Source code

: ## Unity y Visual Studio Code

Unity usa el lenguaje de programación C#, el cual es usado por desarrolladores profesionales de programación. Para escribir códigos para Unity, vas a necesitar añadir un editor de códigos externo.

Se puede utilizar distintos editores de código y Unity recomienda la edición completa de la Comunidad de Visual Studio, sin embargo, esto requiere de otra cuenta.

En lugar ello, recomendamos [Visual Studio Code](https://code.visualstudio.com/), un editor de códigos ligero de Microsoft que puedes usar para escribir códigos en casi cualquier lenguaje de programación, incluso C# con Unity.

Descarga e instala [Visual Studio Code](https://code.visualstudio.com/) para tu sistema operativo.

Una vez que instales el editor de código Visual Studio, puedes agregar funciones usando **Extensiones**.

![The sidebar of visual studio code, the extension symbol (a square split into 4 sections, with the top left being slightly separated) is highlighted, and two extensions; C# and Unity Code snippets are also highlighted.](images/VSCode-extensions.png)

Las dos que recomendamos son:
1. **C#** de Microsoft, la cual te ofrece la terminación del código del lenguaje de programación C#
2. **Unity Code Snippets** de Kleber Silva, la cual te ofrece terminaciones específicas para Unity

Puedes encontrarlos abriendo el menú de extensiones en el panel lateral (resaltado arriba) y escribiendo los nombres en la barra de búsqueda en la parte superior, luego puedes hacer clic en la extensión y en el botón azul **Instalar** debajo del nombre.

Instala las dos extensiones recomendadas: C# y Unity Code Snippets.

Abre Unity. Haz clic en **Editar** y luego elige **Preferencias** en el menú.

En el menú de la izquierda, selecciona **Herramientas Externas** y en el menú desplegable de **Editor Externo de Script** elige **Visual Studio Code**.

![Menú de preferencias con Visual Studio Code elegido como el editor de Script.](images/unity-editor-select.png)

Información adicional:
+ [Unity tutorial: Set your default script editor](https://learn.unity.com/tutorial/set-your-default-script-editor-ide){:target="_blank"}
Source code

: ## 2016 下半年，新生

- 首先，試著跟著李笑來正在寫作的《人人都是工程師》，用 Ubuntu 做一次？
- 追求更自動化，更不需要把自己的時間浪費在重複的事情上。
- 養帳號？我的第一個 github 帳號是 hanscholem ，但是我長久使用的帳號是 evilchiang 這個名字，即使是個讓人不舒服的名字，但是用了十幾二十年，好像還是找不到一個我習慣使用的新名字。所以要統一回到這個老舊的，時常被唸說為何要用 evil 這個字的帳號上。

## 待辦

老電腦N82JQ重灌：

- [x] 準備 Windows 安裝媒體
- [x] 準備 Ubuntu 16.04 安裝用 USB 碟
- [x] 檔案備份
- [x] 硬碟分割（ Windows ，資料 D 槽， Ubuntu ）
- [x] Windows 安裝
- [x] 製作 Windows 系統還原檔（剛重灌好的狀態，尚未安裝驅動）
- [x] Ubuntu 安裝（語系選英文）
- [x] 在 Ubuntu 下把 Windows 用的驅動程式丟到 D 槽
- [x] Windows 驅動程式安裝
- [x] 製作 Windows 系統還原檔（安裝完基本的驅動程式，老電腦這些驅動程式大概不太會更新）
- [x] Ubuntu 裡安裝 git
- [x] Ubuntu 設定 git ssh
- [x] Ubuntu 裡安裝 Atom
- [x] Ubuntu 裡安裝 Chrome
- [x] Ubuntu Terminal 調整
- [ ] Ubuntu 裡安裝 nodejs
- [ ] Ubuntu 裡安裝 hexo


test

_The task_
Please provide an exact transcription of each line from the one holding "- [x] 準備 Ubuntu 16.04 安裝用 USB 碟" through the final line of the data above.

_Reply to the exercise_
- [x] 準備 Ubuntu 16.04 安裝用 USB 碟
- [x] 檔案備份
- [x] 硬碟分割（ Windows ，資料 D 槽， Ubuntu ）
- [x] Windows 安裝
- [x] 製作 Windows 系統還原檔（剛重灌好的狀態，尚未安裝驅動）
- [x] Ubuntu 安裝（語系選英文）
- [x] 在 Ubuntu 下把 Windows 用的驅動程式丟到 D 槽
- [x] Windows 驅動程式安裝
- [x] 製作 Windows 系統還原檔（安裝完基本的驅動程式，老電腦這些驅動程式大概不太會更新）
- [x] Ubuntu 裡安裝 git
- [x] Ubuntu 設定 git ssh
- [x] Ubuntu 裡安裝 Atom
- [x] Ubuntu 裡安裝 Chrome
- [x] Ubuntu Terminal 調整
- [ ] Ubuntu 裡安裝 nodejs
- [ ] Ubuntu 裡安裝 hexo


test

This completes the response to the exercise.